Understanding MapReduce With Example | Hadoop Tutorial for Beginners | Hadoop [Part 11]

Name: Understanding MapReduce With Example | Hadoop Tutorial for Beginners | Hadoop [Part 11]
Uploaded: 2018-11-22T12:30:02.000Z
Duration: 34 min

Understanding Map-Reducing Through Word Count Example

Introduction to Map-Reducing

The discussion begins with a theoretical overview of map-reducing, emphasizing the need for an example to clarify the concept.

The speaker compares learning map-reducing to writing a "Hello World" program in Java, introducing the WordCount program as a foundational example.

The WordCount Program

WordCount is described as the de facto introductory program for anyone learning map-reducing, similar to how "Hello World" serves in programming.

A hypothetical scenario is presented where a large text file is stored across three data nodes, illustrating how data can be distributed in a real-world application.

Data Representation and Use Case

The speaker uses characters from "Game of Thrones" (Arya, Sansa, John) as examples of words within the text file to make the explanation relatable.

The goal of the WordCount program is established: counting occurrences of each word in potentially millions of lines of text.

Mechanics of Map-Reducing

To achieve word counting, one must develop a mapper program that outputs key-value pairs representing each word and its frequency.

Key-value pairs are emphasized as essential output format for any mapper program according to map-reduce documentation.

Implementation Details

In Java, developers can utilize classes like StringTokenizer to extract individual words from lines of text efficiently.

A record reader component within map-reduce handles line-by-line data input into the mapper function seamlessly.

Execution Flow and Output Generation

Each mapper runs concurrently on different data blocks; they process lines independently using string tokenization to generate key-value pairs.

Understanding MapReduce: Key Concepts and Processes

Overview of Record Processing

Each line in the file is treated as a record, where individual words are extracted using string tokenization. Each word serves as a key with an associated value of one.

The output from the map function will consistently show repeated keys (e.g., Aria 1, Sansa 1, John 1) for each line processed.

Map Function and Data Handling

The map function processes data in chunks; however, it writes outputs to the hard disk after processing due to potential large data sizes, contributing to slower performance.

Disk read/write operations during MapReduce lead to its slowness. Ideally, only final outputs should be stored on disk.

Fault Tolerance Mechanism

In case of machine failure during processing, the system can wait for recovery or utilize replica blocks to ensure continuity in processing.

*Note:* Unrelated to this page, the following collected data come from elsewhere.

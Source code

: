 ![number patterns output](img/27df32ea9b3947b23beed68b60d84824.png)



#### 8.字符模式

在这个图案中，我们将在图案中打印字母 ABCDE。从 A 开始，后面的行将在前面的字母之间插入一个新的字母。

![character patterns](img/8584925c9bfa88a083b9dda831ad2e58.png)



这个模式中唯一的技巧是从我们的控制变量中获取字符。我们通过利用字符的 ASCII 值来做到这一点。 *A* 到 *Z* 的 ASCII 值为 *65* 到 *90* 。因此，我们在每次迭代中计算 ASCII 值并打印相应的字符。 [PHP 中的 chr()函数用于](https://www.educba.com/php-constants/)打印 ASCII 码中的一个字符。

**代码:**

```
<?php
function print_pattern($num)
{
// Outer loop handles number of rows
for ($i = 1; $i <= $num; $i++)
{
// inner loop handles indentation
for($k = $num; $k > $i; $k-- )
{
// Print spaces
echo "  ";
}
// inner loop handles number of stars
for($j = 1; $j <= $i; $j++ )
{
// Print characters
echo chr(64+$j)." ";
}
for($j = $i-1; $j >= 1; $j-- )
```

If a mapper crashes, YARN (Yet Another Resource Negotiator) identifies a replica block and initiates another mapper to continue processing without losing data integrity.

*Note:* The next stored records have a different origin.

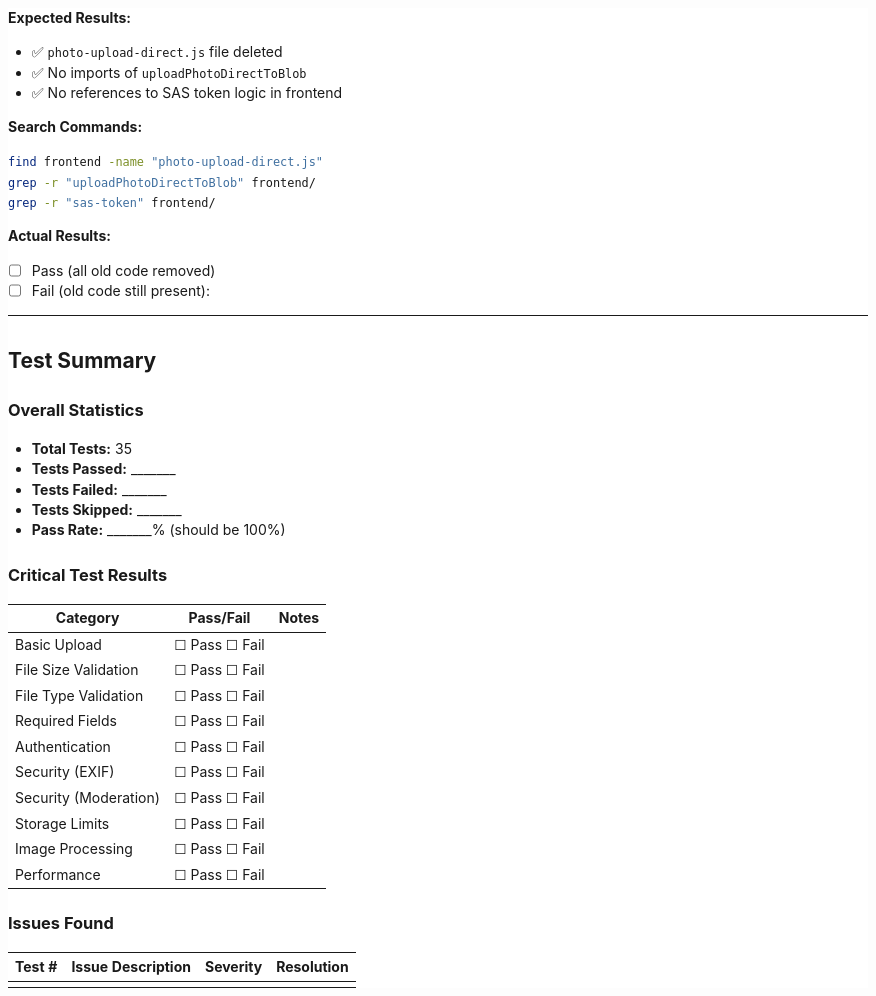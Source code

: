**Expected Results:**
- ✅ `photo-upload-direct.js` file deleted
- ✅ No imports of `uploadPhotoDirectToBlob`
- ✅ No references to SAS token logic in frontend

**Search Commands:**
```bash
find frontend -name "photo-upload-direct.js"
grep -r "uploadPhotoDirectToBlob" frontend/
grep -r "sas-token" frontend/
```

**Actual Results:**
- [ ] Pass (all old code removed)
- [ ] Fail (old code still present):

---

## Test Summary

### Overall Statistics

- **Total Tests:** 35
- **Tests Passed:** _______
- **Tests Failed:** _______
- **Tests Skipped:** _______
- **Pass Rate:** _______% (should be 100%)

### Critical Test Results

| Category | Pass/Fail | Notes |
|----------|-----------|-------|
| Basic Upload | ☐ Pass ☐ Fail | |
| File Size Validation | ☐ Pass ☐ Fail | |
| File Type Validation | ☐ Pass ☐ Fail | |
| Required Fields | ☐ Pass ☐ Fail | |
| Authentication | ☐ Pass ☐ Fail | |
| Security (EXIF) | ☐ Pass ☐ Fail | |
| Security (Moderation) | ☐ Pass ☐ Fail | |
| Storage Limits | ☐ Pass ☐ Fail | |
| Image Processing | ☐ Pass ☐ Fail | |
| Performance | ☐ Pass ☐ Fail | |

### Issues Found

| Test # | Issue Description | Severity | Resolution |
|--------|------------------|----------|------------|
| | | | |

Data Persistence and Management

Technical documentation states that if output exceeds 100 MB, it cannot be held in RAM and must be pushed to hard disk for reliability.

Despite potential crashes during processing, MapReduce ensures that final outputs are typically retrievable through fault tolerance mechanisms.

Shuffle and Sort Phase

After all mappers complete their tasks, a shuffle and sort phase occurs automatically without additional coding requirements. This phase organizes keys in ascending order.

During this phase, values corresponding to each key are aggregated together from multiple mappers before being sent for further processing.

Cost Implications of Shuffle Phase

The shuffle phase can be resource-intensive as it requires transferring data across potentially hundreds of machines over the network.

While typically handled by one machine, shuffling may occur across multiple machines depending on data size.

Reducer Process Initiation

Once shuffling is complete, the reducer process begins. A custom reducer program must be written by developers to handle key-value pairs effectively.

Understanding MapReduce Logic

Importance of Correct Logic in MapReduce

The logic defined in the map function is crucial; if it is incorrect, both shuffle and reduce operations will yield wrong results.

A faulty map function affects the entire process, as the reducer relies on the output from shuffle, which in turn depends on a correctly executed map function.

The map function must assemble all values associated with a key into a data structure, especially when dealing with large datasets that may require significant RAM for storage.

Handling Large Datasets

When processing billions of values, it's essential to configure shuffling across multiple machines to manage data effectively.

In scenarios where only simple aggregation is needed (e.g., adding three values), one reducer suffices. However, complexity increases with more reducers.

Challenges with Multiple Reducers

Introducing additional reducers raises questions about how data will be distributed among them; each key's values must be processed by a single reducer to maintain integrity.